The shameless propagandists dedicated to inciting these threats today have rushed to denounce the Justice Department’s new policy as government suppression of their protected speech. In a recent committee hearing, Missouri Republican Sen. Josh Hawley derided the new Justice Department initiative to protect educators under threat of violence from the opponents of critical race theory as an effort to silence legitimate dissent. Hawley’s outburst dangerously reprises the anti-Civil Rights argument that freeing Black people from segregation was an abridgement of white civil rights. In line with this backlash sentiment, Hawley repeatedly decried the Justice Department memo as an attack on speech rights — while entirely overlooking the real and present threats to the safety of teachers, students, and parents. Hawley’s performance — a complete whitewashing of the well-documented facts on the ground, and a plain misreading of Merrick Garland’s memo — was calculated to score political points at the expense of the security of educators and students caught in an increasingly dangerous situation.
Packaging his defense of extremist intimidation in the language of free speech is a cover for the facts on the ground, but as this entire campaign against educators reveals, facts are among the first casualties in today’s Trumpian culture wars.
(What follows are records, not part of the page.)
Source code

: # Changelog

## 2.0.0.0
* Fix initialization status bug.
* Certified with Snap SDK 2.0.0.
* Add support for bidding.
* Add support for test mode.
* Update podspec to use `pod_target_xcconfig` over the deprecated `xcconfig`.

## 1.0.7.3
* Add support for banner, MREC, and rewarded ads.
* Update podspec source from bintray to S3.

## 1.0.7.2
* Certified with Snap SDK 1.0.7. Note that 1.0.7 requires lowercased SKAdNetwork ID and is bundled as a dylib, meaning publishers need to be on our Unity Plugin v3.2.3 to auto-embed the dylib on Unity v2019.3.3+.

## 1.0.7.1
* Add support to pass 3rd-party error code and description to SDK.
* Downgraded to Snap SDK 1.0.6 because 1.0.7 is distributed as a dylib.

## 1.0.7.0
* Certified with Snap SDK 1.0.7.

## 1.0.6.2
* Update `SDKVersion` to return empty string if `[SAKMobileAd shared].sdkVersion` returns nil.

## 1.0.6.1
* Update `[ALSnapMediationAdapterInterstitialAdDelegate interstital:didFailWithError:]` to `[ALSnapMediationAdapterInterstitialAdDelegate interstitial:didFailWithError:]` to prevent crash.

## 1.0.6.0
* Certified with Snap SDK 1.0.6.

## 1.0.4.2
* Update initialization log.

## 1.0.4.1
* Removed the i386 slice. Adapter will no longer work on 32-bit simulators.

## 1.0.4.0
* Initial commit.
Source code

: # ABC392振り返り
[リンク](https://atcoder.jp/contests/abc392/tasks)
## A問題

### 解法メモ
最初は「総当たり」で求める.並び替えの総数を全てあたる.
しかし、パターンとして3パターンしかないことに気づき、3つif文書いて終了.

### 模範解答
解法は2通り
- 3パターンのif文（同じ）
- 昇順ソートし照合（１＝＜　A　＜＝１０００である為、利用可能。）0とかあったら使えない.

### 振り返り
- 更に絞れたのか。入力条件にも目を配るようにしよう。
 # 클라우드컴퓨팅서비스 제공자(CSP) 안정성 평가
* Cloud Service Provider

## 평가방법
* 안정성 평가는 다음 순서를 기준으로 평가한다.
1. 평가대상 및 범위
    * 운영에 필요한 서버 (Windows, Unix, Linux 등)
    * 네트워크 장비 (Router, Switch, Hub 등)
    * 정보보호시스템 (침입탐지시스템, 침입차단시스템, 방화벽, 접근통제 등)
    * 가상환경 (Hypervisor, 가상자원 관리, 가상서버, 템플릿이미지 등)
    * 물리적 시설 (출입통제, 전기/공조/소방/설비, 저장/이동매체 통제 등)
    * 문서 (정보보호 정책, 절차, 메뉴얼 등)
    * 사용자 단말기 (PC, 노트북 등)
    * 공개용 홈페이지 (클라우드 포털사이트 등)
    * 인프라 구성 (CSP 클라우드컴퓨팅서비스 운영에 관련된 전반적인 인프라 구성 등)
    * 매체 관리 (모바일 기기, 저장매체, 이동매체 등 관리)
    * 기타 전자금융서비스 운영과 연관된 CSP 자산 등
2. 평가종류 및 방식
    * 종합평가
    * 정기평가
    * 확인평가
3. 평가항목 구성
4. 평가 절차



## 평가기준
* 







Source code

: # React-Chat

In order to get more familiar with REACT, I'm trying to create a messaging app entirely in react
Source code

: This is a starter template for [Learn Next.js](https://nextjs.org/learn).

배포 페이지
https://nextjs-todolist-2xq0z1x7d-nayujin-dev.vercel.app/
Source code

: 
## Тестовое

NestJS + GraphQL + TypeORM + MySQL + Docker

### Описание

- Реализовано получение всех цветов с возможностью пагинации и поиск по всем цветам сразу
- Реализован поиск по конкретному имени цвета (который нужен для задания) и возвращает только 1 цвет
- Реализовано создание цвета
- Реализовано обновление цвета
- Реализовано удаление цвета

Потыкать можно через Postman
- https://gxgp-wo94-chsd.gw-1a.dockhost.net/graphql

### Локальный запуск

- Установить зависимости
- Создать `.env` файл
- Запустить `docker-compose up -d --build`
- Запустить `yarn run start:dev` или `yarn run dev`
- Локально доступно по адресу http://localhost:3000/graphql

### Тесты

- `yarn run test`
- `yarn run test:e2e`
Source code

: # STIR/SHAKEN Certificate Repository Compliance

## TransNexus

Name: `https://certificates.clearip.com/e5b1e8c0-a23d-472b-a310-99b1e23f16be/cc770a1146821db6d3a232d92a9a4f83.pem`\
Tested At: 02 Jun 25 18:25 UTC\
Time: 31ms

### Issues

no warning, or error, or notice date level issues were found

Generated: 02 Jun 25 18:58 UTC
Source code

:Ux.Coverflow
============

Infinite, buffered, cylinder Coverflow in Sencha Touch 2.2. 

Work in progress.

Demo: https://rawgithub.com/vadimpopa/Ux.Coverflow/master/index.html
Hawley’s performance was calculated most of all to play to the white nationalist base of the conservative movement — and showcased just how far this faction has drifted away from basic values of civility, peaceful dissent and fair play. Instead of offering even pro forma denunciation of the violent threats and intimidation tactics now assailing our educators, Hawley and his allies are simply capitulating to the extremist forces on the right.
It’s dumbfounding that a sitting senator would come to the defense of extremists who seek to intimidate, threaten, maim, and possibly kill educators, framing efforts to enforce the law as a violation of their civil rights. And it also marks the surest signal that our nation is on a horrific descent back into racial tyranny — a state of affairs that will not be reversed easily, and without concerted effort from the defenders of a multiracial American democracy.
We cannot say, of course, that this is an America we don’t know — because we do know it. It is an America of the past — one that resisted the freedom songs of so many with intimidation, with violence, with punishment, and with bloodletting. It is an America whose chief law enforcers sometimes acted too late, or did too little to stem the hatred and organized assaults marshalled to enforce the dictates of the anti-equality faction. It is an America we’ve known, but do not want to meet again.
This is a critical moment for every American struggling to escape the gravitational pull of the discredited and deadly investments in the past. AAPF encourages every person — whether they lean left or right, whether they are for mask mandates or against, whether they are open to rethinking the way our racist past is taught or not — to recognize that we are now crossing the rubicon. We must stand firm. The threat to American democracy is now parading in plain sight — in school boards, in the highest reaches of conservative power, and in the halls of Congress. The political leaders and justice officials sworn to defend our democracy must act now — otherwise, they may be unwitting enablers of the extremist putsch for power that began in earnest this past January 6.